DIRECTIONS -> Nothing should appear in the answer except the lines from the one containing "Here are a few" through the end of the records below, written out exactly.

········

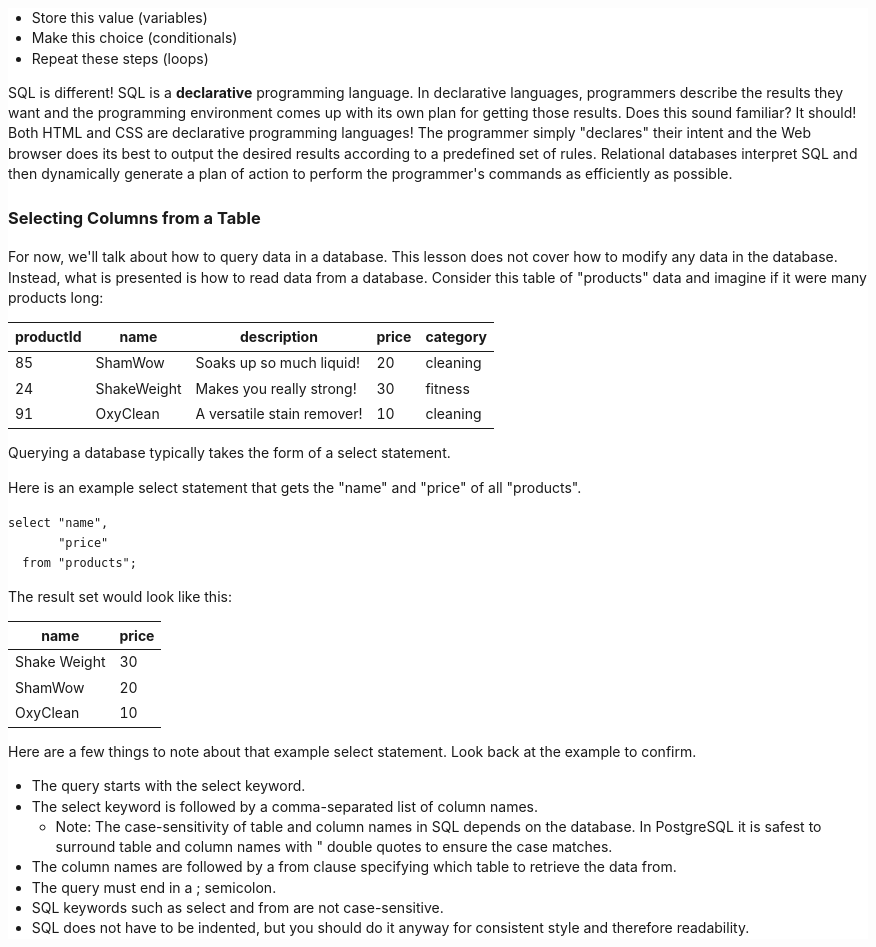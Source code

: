 - Store this value (variables)
- Make this choice (conditionals)
- Repeat these steps (loops)

SQL is different! SQL is a **declarative** programming language. In declarative languages, programmers describe the results they want and the programming environment comes up with its own plan for getting those results. Does this sound familiar? It should! Both HTML and CSS are declarative programming languages! The programmer simply "declares" their intent and the Web browser does its best to output the desired results according to a predefined set of rules. Relational databases interpret SQL and then dynamically generate a plan of action to perform the programmer's commands as efficiently as possible.

### Selecting Columns from a Table

For now, we'll talk about how to query data in a database. This lesson does not cover how to modify any data in the database. Instead, what is presented is how to read data from a database. Consider this table of "products" data and imagine if it were many products long:

| productId | name        | description                | price | category |
| --------- | ----------- | -------------------------- | ----- | -------- |
| 85        | ShamWow     | Soaks up so much liquid!   | 20    | cleaning |
| 24        | ShakeWeight | Makes you really strong!   | 30    | fitness  |
| 91        | OxyClean    | A versatile stain remover! | 10    | cleaning |

Querying a database typically takes the form of a select statement.

Here is an example select statement that gets the "name" and "price" of all "products".

```
select "name",
       "price"
  from "products";
```

The result set would look like this:

| name         | price |
| ------------ | ----- |
| Shake Weight | 30    |
| ShamWow      | 20    |
| OxyClean     | 10    |

Here are a few things to note about that example select statement. Look back at the example to confirm.

- The query starts with the select keyword.
- The select keyword is followed by a comma-separated list of column names.
  - Note: The case-sensitivity of table and column names in SQL depends on the database. In PostgreSQL it is safest to surround table and column names with " double quotes to ensure the case matches.
- The column names are followed by a from clause specifying which table to retrieve the data from.
- The query must end in a ; semicolon.
- SQL keywords such as select and from are not case-sensitive.
- SQL does not have to be indented, but you should do it anyway for consistent style and therefore readability.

········

RESPONSE AREA ->
Here are a few things to note about that example select statement. Look back at the example to confirm.

- The query starts with the select keyword.
- The select keyword is followed by a comma-separated list of column names.
  - Note: The case-sensitivity of table and column names in SQL depends on the database. In PostgreSQL it is safest to surround table and column names with " double quotes to ensure the case matches.
- The column names are followed by a from clause specifying which table to retrieve the data from.
- The query must end in a ; semicolon.
- SQL keywords such as select and from are not case-sensitive.
- SQL does not have to be indented, but you should do it anyway for consistent style and therefore readability.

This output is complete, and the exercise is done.